(Columna publicada: 1ro. de abril, 2017) – Es curioso. Pero parece que sí, que se puede ser feliz, muy feliz, aunque las apariencias sugieran lo contrario. Muchos podrán tener la impresión de que Noruega es un país tan frío y melancólico que la gente pasa la mayor parte del tiempo a solas, deprimida, y con deseos de quitarse la vida. Pero no. Está comprobado que no se puede confiar en las suposiciones. Ni dar crédito a las habladurías. Para los autores del más reciente informe de Naciones Unidas no hay dudas: los noruegos son los habitantes más felices del planeta. ¿Por qué? Por su nivel de ingresos per cápita, las expectativas de vida y las ayudas sociales a que tienen acceso. También por la ausencia de corrupción, la libertad de que gozan y la generosidad de sus conciudadanos.

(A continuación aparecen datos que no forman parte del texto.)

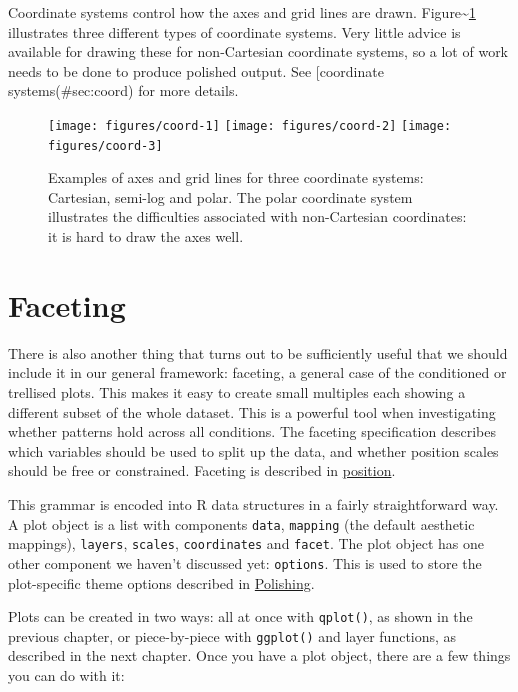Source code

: Coordinate systems control how the axes and grid lines are drawn.
Figure\textasciitilde{}\ref{fig:coord} illustrates three different types
of coordinate systems. Very little advice is available for drawing these
for non-Cartesian coordinate systems, so a lot of work needs to be done
to produce polished output. See {[}coordinate systems(\#sec:coord) for
more details.

\begin{figure}
\texttt{[image: figures/coord-1]} \texttt{[image: figures/coord-2]} \texttt{[image: figures/coord-3]} \caption{Examples of axes and grid lines for three coordinate systems: Cartesian, semi-log and polar. The polar coordinate system illustrates the difficulties associated with non-Cartesian coordinates: it is hard to draw the axes well.\label{fig:coord}}
\end{figure}

\section{Faceting}\label{sec:intro-faceting}

There is also another thing that turns out to be sufficiently useful
that we should include it in our general framework: faceting, a general
case of the conditioned or trellised plots. This makes it easy to create
small multiples each showing a different subset of the whole dataset.
This is a powerful tool when investigating whether patterns hold across
all conditions. The faceting specification describes which variables
should be used to split up the data, and whether position scales should
be free or constrained. Faceting is described in
\hyperref[cha:position]{position}.


This grammar is encoded into R data structures in a fairly
straightforward way. A plot object is a list with components
\texttt{data}, \texttt{mapping} (the default aesthetic mappings),
\texttt{layers}, \texttt{scales}, \texttt{coordinates} and
\texttt{facet}. The plot object has one other component we haven't
discussed yet: \texttt{options}. This is used to store the plot-specific
theme options described in \hyperref[cha:polishing]{Polishing}.

Plots can be created in two ways: all at once with \texttt{qplot()}, as
shown in the previous chapter, or piece-by-piece with \texttt{ggplot()}
and layer functions, as described in the next chapter. Once you have a
plot object, there are a few things you can do with it:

Todavía mi amigo Alfre no puede entender que siendo nosotros la nación “más rica” del planeta figuremos en el decimocuarto puesto de la lista de los más felices, y los noruegos en el primero. “No puede ser”, me dice, desconcertado. “No ven el sol en semanas. Una buena parte del año están atrapados dentro de una nevera. ¿Es eso vida?”. Mi amigo está bien documentado y me ilustra que para mitigar la desoladora oscuridad invernal en una ciudad del norte de Noruega decidieron instalar lámparas de fototerapia en las paradas de autobuses, y en otra colocaron espejos gigantes para dirigir y aprovechar mejor los rayos solares. Los científicos creen, me recalca, que la falta de luz afecta la parte del cerebro que controla el sueño, el apetito, el deseo sexual y el estado de ánimo. Su conclusión: “No se puede ser feliz de esa manera”.

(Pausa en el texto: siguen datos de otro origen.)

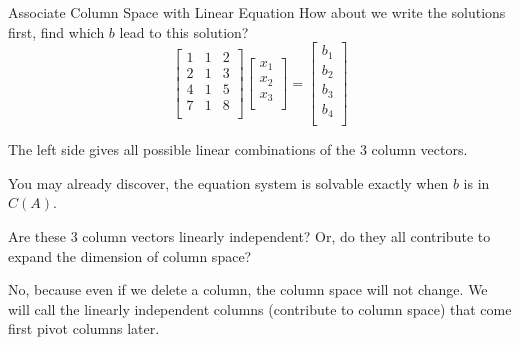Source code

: \documentclass{beamer}
\begin{document}
\begin{frame}{Associate Column Space with Linear Equation}
How about we write the solutions first, find which $b$ lead to this solution?
\begin{equation*}
    \left[ \begin{matrix}
        1&		1&		2\\
        2&		1&		3\\
        4&		1&		5\\
        7&		1&		8\\
    \end{matrix} \right] \left[ \begin{array}{c}
        x_1\\
        x_2\\
        x_3\\
    \end{array} \right] =\left[ \begin{array}{c}
        b_1\\
        b_2\\
        b_3\\
        b_4\\
    \end{array} \right]
\end{equation*}

The left side gives all possible linear combinations of the 3 column vectors.

\vspace{3pt}
You may already discover, the equation system is solvable exactly when $b$ is in $C(A)$.

\vspace{3pt}
Are these 3 column vectors \alert{linearly independent}? Or, do they all contribute to expand the dimension of column space?

\vspace{3pt}
No, because even if we delete a column, the column space will not change. We will call the linearly independent columns (contribute to column space) that come first pivot columns later.
\end{frame}
\end{document}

Pero sí. A pesar de sus crudos inviernos, los países nórdicos figuran entre los primeros diez de la lista mundial de los más felices. Y a la cabeza de ellos Noruega, hasta ahora conocida por sus auroras boreales, los fiordos, su exquisito bacalao, los majestuosos glaciares y montañas, el blanco infinito de sus paisajes nevados, el Nobel de la Paz, las leyendas vikingas y la pericia de sus esquiadores, pero también ya por su formidable estándar de vida económico y social. Su sistema de cuidado de la salud está considerado uno de los mejores del mundo. La mayoría de los hospitales son públicos, subvencionados por el gobierno, y brindan asistencia gratuita o a muy bajo precio. La expectativa de vida de los noruegos (82 años) es mayor que la nuestra. El gobierno destina cuantiosos fondos a la educación, el desempleo es muy bajo y los salarios altos, razón por la que el costo de la vida en la práctica es solo elevado para los turistas.

Según el Banco Mundial, en 2015 el ingreso per cápita del Producto Interno Bruto fue de $89.492, por encima del nuestro ($51.638). De hecho, Noruega es la nación europea con el más bajo coeficiente de desigualdad de ingresos y con el menor porcentaje de personas en riesgo de sumirse en la pobreza. Los impuestos son fuertes (más de un tercio de los ingresos) pero garantizan estupendos servicios públicos.

Nadie duda que es duro vivir una parte del año añorando derretirse, esclavo de las saunas, adicto a los gorros, bufandas, y pendiente de que no falten los suplementos de vitamina D. Pese a esos ligeros inconvenientes, desde 2006 la revista The Economist clasifica al país como el más democrático del planeta. La vida transcurre para los noruegos con serenidad hiperbórea y el país funciona con un sentido muy equitativo del bien común. A ver si me explico, sin que venga alguien de arriba y les diga: “hay que joderse”. Y con la misma pique, reparta y se quede con la mejor parte del pastel.